Return the lines below that contain the word "begin".

[Opening INFORMATION section]

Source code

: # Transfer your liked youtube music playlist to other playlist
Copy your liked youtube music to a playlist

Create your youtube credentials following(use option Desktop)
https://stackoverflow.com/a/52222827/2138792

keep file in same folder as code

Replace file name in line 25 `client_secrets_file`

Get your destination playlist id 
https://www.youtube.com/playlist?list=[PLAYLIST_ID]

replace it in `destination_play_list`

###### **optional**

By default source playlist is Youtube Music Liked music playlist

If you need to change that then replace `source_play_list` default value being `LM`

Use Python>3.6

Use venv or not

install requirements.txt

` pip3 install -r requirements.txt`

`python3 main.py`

[Closing INFORMATION section]
[Opening INFORMATION section]

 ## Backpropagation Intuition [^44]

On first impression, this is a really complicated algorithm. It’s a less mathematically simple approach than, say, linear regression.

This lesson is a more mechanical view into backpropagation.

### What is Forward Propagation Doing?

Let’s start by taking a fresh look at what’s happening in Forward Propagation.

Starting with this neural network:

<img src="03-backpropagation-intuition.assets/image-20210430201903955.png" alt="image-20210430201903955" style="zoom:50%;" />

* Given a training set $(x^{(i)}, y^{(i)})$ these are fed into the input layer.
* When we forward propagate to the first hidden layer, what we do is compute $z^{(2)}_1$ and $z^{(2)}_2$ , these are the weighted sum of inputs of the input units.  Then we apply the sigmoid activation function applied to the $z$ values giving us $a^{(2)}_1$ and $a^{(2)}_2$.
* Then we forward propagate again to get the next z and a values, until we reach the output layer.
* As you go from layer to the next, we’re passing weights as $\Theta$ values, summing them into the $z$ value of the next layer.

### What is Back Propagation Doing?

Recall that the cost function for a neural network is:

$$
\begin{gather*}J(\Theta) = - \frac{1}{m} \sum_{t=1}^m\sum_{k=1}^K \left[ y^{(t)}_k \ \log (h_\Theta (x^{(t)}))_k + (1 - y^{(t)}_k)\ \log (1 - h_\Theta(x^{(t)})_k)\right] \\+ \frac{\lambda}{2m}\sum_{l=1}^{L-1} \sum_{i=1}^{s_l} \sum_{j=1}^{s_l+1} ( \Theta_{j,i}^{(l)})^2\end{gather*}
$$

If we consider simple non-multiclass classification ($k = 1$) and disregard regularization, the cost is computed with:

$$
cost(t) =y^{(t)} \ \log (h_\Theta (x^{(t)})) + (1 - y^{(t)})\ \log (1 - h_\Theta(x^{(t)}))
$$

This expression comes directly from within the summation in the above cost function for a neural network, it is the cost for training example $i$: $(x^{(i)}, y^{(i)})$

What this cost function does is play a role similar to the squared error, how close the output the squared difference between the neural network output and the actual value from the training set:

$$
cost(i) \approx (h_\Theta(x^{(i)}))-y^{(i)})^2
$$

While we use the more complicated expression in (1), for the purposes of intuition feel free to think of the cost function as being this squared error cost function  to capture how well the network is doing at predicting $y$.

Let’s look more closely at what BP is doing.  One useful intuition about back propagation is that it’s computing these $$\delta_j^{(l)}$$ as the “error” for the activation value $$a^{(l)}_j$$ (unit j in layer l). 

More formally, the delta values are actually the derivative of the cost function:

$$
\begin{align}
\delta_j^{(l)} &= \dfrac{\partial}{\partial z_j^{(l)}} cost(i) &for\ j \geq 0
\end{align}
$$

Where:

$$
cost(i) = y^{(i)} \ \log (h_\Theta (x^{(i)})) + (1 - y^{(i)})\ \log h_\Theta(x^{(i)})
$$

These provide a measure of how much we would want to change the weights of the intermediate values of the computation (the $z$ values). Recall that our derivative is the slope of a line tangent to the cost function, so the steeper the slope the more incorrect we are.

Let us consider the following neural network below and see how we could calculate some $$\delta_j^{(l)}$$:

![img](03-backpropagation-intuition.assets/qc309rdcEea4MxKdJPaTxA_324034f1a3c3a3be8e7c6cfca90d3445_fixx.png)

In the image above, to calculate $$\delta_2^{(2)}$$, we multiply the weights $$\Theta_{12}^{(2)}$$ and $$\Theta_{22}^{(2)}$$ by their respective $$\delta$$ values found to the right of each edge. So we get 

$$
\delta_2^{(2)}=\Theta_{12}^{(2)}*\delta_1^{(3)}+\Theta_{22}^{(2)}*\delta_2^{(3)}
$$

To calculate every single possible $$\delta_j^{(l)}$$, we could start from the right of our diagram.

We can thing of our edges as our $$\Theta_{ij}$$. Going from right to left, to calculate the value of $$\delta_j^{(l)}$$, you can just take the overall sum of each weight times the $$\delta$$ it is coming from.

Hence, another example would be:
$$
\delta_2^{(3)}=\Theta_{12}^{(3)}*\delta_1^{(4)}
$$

[Closing INFORMATION section]

**ANSWER BOX**
\begin{gather*}J(\Theta) = - \frac{1}{m} \sum_{t=1}^m\sum_{k=1}^K \left[ y^{(t)}_k \ \log (h_\Theta (x^{(t)}))_k + (1 - y^{(t)}_k)\ \log (1 - h_\Theta(x^{(t)})_k)\right] \\+ \frac{\lambda}{2m}\sum_{l=1}^{L-1} \sum_{i=1}^{s_l} \sum_{j=1}^{s_l+1} ( \Theta_{j,i}^{(l)})^2\end{gather*}
\begin{align}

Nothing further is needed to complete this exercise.